Além disso, na pregação apostólica do Evangelho, fala-se dos pecadores como se esperassem agir imediatamente – sem qualquer sugestão que, afinal de contas, eles estivessem sob alguma insuperável necessidade de não fazer nada. É simplesmente uma questão de registro que os pregadores primitivos não disseram a seus ouvintes que eles não tinham absolutamente nenhuma capacidade para fazer qualquer coisa em resposta ao chamado, convite, comando e ameaça de Deus. Mas não precisamos, por isso, dizer que estes homens inspirados eram pelagianos ou arminianos ou ambos. Todos precisamos tomar cuidado a fim de que não, como o “pensador brilhante e sagaz,”[16] William Archer Butler (1814-1848), disse, “Mantemos poucos textos tão próximos dos olhos que eles escondem o restante da Bíblia.”[17]

Acredita-se que a incapacidade total seja o resultado necessário da depravação total, mas não é. A depravação total somente significa que a totalidade das faculdades do homem foi afetada pelo pecado – não que suas faculdades foram totalmente arruinadas por ele. Se elas foram, então obviamente ele é incapaz de qualquer ação correta. Mas a Bíblia toda, como acabamos de observar, contradiz isto.

Mas vamos, por ora, supor que o pecador jaz sob uma impossibilidade absoluta de se arrepender e crer. Vamos imaginar que ele simplesmente não pode se dedicar a estes atos que são necessários à sua salvação. Essa incapacidade o prende em desespero? De maneira alguma, visto que Deus não é somente capaz de lhe conferir o poder necessário, mas também está disposto a agir assim. Tudo que o pecador incapaz tem que fazer é clamar a Ele pela capacidade necessária.

Não pode justificavelmente ser dito que o pecador é tão impotente que não pode nem mesmo clamar a Deus. Todos os dias pessoas ímpias Lhe imploram por livramentos temporais de vários tipos, e embora eles não tenham nenhuma promessa de resposta, todavia muitos obtêm o que pedem. Eu conheci casos como esses, e o leitor pode ter conhecido alguns também. Veja, por exemplo, Sl 107.23-30.

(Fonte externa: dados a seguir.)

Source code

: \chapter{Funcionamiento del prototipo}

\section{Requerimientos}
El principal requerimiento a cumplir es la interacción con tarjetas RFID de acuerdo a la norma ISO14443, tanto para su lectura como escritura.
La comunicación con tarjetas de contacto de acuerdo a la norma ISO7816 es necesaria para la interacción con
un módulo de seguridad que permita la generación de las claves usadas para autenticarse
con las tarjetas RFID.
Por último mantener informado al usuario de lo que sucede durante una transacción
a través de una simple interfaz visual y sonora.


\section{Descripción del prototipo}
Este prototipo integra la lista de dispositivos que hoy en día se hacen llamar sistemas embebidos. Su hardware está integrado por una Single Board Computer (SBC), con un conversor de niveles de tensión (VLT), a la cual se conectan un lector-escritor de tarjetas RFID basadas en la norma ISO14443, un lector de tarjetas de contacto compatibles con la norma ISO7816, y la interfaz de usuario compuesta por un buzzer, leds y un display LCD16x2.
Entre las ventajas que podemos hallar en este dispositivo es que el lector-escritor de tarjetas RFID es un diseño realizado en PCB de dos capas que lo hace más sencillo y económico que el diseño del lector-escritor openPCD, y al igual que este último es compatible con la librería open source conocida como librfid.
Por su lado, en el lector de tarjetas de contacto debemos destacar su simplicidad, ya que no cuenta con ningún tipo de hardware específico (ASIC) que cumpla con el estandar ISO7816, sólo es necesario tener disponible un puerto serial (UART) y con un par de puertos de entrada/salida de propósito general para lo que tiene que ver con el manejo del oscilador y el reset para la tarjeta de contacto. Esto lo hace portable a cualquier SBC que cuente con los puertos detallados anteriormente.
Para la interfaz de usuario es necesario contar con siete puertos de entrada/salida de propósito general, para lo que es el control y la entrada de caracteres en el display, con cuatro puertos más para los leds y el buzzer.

Agora, se os pecadores podem recorrer a Deus para suas necessidades físicas, eles podem – se somente desejarem – recorrer a Ele para concedê-los a capacidade para se arrepender e crer. E assim, até mesmo na hipótese de que lhes faltam qualquer poder para desempenhar estes atos essenciais, eles não estão sem meios de adquirir esse poder. Então, eles são tão responsáveis quanto se eles mesmos tivessem o poder.

Notas:

[1] Murray, Redemption, Accomplished and Applied (Grand Rapids, 1955), pp. 62-75.

[2] Hodge, Systematic Theology (Grand Rapids, 1946), Vol. II, pp. 545f.

[3] ibid., p. 558.

[4] Murray, op. cit., pp. 61f.

[5] Hodge, op. cit., pp. 544-546.

[6] Morris, “The Themes of Romans,” em Apostolic History and the Gospel (Exeter e Grand Rapids, 1970), p. 262.

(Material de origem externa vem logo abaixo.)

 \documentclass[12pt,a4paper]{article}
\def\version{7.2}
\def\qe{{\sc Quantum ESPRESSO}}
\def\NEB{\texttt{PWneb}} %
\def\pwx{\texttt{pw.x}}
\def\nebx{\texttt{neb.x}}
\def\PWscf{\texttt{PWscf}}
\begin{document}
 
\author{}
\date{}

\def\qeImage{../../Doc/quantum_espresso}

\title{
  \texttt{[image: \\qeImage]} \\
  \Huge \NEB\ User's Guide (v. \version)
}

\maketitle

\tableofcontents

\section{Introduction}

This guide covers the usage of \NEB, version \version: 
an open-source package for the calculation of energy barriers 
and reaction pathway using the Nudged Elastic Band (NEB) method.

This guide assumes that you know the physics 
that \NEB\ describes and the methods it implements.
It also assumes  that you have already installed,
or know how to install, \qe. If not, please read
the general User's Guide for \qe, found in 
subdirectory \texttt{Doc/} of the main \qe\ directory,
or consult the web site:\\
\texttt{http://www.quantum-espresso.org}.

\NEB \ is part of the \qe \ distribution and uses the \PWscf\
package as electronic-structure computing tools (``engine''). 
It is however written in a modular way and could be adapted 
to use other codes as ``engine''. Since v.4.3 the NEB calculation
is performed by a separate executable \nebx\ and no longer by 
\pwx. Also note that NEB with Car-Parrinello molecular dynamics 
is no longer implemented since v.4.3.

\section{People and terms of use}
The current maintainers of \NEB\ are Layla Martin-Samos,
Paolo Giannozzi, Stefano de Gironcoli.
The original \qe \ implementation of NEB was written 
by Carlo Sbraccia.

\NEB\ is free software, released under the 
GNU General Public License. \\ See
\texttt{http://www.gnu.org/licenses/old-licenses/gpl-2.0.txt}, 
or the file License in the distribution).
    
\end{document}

[7] Owen, The Death of Death (1959), p. 62.

[8] Owen, Works (ed. Goold, 1850), Vol. III, Cap. IV, p. 168.

[9] Hodge, op. cit., Vol. II, p. 544.

[10] ibid., p. 546.

[11] ibid., pp. 556f.

[12] Pink, The Sovereignty of God (Grand Rapids, 1959), pp. 187f.

[13] Ryle, Expository Thoughts on the Gospels (1856-73; reimpresso Grand Rapids, 1900), Vol. III, pp. 383f. Thomas Scott diz que a deficiência do pecador para vir a Cristo “não é [por causa de] falta de capacidade natural.”

[14] Ryle, op. cit., p. 389.

[15] ibid., pp. 317, 320.

[16] The New Schaff-Herzog Religious Encyclopedia, artigo sobre William Archer Butler, Vol. II, p. 321.

[17] Citado em D. M. McIntyre, Spirit and Power (Londres, 1913), p. 10.